Song of Songs. Paul J. Griffiths. Brazos Theological Commentary on the Bible. Grand Rapids, MI: Brazos P, 2011. lviii + 182 pages. $32.99.

As the newest addition to the Brazos Theological Series, this commentary continues the series’s goal of understanding and interpreting scripture on the basis of the Nicene Creed (xiv). In light of this goal the series has not employed writers who are “biblical scholar(s) in the conventional, modern sense of the term” but who are experts and knowledgeable “in using Christian tradition” (ibid.): “It is the conceit of this series of biblical commentaries that theological training in the Nicene tradition prepares one for biblical interpretation, and thus it is to theologians and not biblical scholars we have turned” (ibid.). The theologian for this commentary is Catholic theologian, Paul J. Griffiths, the Warren Professor of Catholic Theology at Duke University Divinity School.

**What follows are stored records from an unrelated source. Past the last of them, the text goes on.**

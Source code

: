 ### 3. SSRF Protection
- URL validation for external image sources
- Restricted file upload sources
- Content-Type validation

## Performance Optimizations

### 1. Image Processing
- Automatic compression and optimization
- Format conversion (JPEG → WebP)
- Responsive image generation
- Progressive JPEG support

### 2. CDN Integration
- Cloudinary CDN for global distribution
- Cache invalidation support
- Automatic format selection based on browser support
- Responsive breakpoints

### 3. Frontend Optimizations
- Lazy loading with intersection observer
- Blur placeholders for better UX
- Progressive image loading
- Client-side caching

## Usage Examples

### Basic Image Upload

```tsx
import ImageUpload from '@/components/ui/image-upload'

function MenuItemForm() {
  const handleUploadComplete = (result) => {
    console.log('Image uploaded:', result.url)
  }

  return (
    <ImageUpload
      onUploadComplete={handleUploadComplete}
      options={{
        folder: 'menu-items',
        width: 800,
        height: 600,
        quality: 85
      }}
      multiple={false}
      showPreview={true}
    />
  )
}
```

Although this theological series seeks to be ecumenical (xv), Griffiths’s Catholicism, his use of the Latin Vulgate, his appeal to the Catholic sacraments, and his “Mary” readings in this volume narrow significantly its appeal to a broader audience. This is not an oversight by the author. He intends his interpretation to be “a single note in a millennia-long symphony in which Jewish, Orthodox, and Protestant voices have essential parts to play even though they are not much sounded here” (xxxiv). This is a disappointment because when Griffiths listens to the voice of the Song itself without the dissidence of a preconceived theological interpretation, he brings some keen insight.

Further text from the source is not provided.